Já Trump pediu ao Reino Unido que não abra mão da sua soberania sobre o arquipélago de Chagos, no Oceano Índico. Ele alegou que uma base aérea no local pode ser necessária caso o Irã não aceite um acordo, "a fim de erradicar um possível ataque de um regime sumamente instável e perigoso".
Washington e Teerã concluíram ontem uma segunda rodada de negociações indiretas, mediada por Omã, em um contexto de intensificação do destacamento militar americano no Golfo. As duas partes informaram que vão prosseguir com as conversas, mas ressaltaram que estavam longe de aproximar suas posições.
"Há várias razões e argumentos em favor de um ataque contra o Irã", indicou a Casa Branca, acrescentando que o país "seria muito sensato se fechasse um acordo com o presidente Trump."
Mais cedo, o secretário de Energia americano, Chris Wright, advertiu que os Estados Unidos impedirão o Irã de ter a arma nuclear "de um jeito ou de outro".
- AIEA -
Washington enviou dois porta-aviões ao Golfo e dispõe de dezenas de milhares de soldados em bases naquela região, algumas delas potencialmente vulneráveis em caso de contra-ataque iraniano.
O chefe da diplomacia iraniana, Abbas Araghchi, informou ao diretor-geral da Agência Internacional de Energia Atômica (AIEA), Rafael Grossi, que seu país trabalha na redação de uma base preliminar para a continuação das conversas. Segundo o governo do Irã, Grossi disse que a AIEA, encarregada de verificar o caráter pacífico do programa nuclear iraniano, estava "disposta a oferecer apoio" nesse sentido.
O embaixador iraniano junto às organizações internacionais em Viena, Reza Najafi, conversou hoje com Grossi e com os embaixadores da China e da Rússia, antes da próxima reunião do Conselho de Governadores da AIEA.
O Irã havia suspendido sua cooperação com esse órgão e restringido o acesso de inspetores às instalações afetadas após uma guerra de 12 dias em que os Estados Unidos bombardearam instalações nucleares iranianas.
Teerã deseja limitar as negociações ao seu programa nuclear, e exige como condição para um acordo o levantamento das sanções que asfixiam a economia iraniana.

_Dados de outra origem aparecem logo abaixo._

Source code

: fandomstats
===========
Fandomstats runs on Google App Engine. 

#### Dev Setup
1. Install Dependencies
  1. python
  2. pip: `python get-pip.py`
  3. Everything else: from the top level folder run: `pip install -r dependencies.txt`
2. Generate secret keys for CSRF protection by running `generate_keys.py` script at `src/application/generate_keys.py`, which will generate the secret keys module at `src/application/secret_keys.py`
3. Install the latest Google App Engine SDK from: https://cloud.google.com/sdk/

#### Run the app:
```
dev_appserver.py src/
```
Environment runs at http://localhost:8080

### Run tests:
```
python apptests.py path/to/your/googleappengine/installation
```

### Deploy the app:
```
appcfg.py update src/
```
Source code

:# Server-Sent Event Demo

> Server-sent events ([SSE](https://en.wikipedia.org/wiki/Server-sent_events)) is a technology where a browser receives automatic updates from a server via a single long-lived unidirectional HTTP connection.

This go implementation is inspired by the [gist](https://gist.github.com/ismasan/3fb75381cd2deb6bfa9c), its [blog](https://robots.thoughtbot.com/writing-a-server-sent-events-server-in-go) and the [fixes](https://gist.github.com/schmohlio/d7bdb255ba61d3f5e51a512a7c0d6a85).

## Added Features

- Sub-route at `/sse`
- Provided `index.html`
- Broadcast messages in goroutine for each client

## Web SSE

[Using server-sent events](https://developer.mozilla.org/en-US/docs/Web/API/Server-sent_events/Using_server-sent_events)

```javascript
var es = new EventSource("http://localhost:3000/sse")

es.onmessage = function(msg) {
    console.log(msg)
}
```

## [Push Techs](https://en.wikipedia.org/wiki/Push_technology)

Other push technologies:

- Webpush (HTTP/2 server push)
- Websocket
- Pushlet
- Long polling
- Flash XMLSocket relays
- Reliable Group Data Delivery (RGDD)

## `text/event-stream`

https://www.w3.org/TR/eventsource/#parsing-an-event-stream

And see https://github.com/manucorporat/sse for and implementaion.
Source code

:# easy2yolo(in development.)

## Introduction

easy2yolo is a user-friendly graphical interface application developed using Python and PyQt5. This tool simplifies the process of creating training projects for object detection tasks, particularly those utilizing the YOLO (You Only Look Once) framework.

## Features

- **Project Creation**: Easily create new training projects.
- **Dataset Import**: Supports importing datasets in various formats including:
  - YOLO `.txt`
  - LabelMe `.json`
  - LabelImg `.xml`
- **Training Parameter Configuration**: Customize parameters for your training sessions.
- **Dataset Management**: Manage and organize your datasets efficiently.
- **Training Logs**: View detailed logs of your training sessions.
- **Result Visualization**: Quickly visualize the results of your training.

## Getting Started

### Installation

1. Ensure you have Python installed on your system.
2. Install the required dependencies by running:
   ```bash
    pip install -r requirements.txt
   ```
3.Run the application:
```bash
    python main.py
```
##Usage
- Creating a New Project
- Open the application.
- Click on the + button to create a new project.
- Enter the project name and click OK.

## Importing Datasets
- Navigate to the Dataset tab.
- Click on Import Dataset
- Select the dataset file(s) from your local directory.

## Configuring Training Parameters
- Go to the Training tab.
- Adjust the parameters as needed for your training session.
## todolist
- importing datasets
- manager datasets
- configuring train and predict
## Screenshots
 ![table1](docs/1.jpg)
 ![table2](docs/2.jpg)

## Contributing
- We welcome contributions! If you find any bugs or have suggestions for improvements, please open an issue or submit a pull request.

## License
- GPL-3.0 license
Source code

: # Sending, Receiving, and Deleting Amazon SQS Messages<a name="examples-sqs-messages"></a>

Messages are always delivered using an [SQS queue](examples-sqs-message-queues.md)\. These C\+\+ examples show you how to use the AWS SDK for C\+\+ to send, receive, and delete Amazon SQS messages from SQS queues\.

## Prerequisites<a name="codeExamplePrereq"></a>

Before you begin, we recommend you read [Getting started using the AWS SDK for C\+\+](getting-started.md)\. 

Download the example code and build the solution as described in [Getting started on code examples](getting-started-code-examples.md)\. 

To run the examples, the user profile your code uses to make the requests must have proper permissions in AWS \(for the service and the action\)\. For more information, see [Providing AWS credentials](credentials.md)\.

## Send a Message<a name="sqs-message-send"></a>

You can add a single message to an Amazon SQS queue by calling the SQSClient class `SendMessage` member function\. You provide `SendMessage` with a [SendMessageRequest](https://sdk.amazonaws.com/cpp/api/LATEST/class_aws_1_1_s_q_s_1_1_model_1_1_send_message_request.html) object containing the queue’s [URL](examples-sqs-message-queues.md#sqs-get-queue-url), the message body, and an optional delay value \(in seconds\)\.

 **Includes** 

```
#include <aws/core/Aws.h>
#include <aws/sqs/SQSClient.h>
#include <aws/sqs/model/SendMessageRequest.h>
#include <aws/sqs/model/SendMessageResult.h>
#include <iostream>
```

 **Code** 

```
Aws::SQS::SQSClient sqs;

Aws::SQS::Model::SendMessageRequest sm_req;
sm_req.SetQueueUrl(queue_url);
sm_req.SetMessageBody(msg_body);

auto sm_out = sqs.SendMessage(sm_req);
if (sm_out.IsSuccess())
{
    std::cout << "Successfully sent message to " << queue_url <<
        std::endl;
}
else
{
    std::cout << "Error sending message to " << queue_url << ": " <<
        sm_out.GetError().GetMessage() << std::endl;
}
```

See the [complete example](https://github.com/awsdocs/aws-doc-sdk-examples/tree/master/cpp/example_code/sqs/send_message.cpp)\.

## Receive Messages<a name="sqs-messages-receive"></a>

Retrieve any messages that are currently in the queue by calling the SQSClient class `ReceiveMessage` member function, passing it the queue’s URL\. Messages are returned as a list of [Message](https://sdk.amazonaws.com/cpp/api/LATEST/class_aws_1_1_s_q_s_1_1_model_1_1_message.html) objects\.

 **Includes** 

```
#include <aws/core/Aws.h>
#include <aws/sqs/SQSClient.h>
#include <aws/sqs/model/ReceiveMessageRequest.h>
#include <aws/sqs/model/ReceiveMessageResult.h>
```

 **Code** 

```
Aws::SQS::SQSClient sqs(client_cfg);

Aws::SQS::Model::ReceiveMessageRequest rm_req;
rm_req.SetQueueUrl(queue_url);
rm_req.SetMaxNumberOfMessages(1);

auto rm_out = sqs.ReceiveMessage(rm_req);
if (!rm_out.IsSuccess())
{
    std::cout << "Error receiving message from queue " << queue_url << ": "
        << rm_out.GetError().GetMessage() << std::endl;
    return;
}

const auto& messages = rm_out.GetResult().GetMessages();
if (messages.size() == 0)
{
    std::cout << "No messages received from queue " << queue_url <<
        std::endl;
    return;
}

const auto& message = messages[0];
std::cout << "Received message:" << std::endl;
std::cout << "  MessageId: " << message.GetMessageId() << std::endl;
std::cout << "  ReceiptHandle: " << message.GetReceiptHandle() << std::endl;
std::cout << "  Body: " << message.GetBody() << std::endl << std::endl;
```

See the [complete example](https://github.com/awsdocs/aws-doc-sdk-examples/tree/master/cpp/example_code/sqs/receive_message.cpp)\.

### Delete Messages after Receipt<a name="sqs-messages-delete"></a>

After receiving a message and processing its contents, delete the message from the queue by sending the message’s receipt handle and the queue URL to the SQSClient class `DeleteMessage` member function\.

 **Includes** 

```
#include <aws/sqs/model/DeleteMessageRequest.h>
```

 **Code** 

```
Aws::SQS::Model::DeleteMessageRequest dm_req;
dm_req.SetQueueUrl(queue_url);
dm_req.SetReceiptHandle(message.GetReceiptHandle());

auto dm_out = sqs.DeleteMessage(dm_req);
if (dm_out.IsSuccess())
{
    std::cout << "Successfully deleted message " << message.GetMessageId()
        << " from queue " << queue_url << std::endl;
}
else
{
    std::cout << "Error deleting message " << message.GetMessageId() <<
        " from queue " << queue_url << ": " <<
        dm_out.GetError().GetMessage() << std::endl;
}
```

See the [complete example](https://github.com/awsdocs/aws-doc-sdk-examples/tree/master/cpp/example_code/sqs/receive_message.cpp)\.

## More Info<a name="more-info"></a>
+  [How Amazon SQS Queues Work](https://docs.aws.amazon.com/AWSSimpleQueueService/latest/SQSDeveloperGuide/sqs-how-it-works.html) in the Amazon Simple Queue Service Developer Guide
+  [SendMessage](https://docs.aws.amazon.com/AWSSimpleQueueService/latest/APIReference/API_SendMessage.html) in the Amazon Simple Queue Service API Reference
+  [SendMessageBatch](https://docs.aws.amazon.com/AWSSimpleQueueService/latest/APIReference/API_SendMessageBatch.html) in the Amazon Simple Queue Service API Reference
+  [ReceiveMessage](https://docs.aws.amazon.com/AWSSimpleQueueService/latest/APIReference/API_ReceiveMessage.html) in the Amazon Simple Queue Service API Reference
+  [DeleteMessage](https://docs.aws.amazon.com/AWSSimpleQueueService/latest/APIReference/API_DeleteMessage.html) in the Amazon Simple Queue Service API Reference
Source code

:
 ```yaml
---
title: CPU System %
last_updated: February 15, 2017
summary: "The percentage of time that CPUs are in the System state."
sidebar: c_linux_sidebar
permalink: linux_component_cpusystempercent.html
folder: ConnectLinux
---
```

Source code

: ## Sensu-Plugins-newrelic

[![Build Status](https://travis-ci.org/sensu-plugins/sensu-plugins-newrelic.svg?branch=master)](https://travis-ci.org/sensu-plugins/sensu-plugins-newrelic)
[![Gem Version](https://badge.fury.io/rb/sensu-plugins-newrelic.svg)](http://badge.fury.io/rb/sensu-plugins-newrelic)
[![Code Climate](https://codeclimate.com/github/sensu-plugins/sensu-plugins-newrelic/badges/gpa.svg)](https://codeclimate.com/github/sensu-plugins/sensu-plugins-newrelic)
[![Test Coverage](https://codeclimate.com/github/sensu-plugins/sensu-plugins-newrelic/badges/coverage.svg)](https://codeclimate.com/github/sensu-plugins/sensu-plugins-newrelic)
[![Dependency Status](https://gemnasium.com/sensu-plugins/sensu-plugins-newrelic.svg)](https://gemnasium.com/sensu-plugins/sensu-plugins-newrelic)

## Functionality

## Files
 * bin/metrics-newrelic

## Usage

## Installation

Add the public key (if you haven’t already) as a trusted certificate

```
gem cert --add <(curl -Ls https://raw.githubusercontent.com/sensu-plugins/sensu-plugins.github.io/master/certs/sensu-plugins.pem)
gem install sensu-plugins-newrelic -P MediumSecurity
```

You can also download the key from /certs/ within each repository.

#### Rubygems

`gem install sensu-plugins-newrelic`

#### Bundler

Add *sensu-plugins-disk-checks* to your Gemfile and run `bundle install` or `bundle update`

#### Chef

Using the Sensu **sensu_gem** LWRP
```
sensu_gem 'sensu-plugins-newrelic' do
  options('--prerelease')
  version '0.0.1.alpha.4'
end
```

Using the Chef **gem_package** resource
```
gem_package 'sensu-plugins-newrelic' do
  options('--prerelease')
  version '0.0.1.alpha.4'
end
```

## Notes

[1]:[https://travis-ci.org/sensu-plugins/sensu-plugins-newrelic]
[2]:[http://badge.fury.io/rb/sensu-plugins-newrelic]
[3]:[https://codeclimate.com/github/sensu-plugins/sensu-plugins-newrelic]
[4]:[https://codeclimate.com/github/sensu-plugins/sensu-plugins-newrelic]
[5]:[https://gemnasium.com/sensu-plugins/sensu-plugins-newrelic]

Para Washington, uma solução também deve incluir o programa de mísseis balísticos e o apoio do Irã a grupos armados hostis a Israel.
Trump ameaçou várias vezes intervir militarmente contra o Irã, e chegou a mencionar uma derrubada do poder caso um acordo não seja fechado.
"Não queremos a guerra (...) Mas, se eles querem tentar nos impor sua vontade (...) exigir que baixemos a cabeça a todo custo, deveríamos aceitar?", questionou hoje o presidente iraniano, Masoud Pezeshkian, em discurso no oeste do país.
O Irã também multiplicou as ameaças de retaliação em caso de ataque, entre elas o fechamento do Estreito de Ormuz, uma via estratégica para o comércio mundial de petróleo. Os Guardiões da Revolução, exército ideológico da república islâmica, realizam nesta semana exercícios militares nessa região.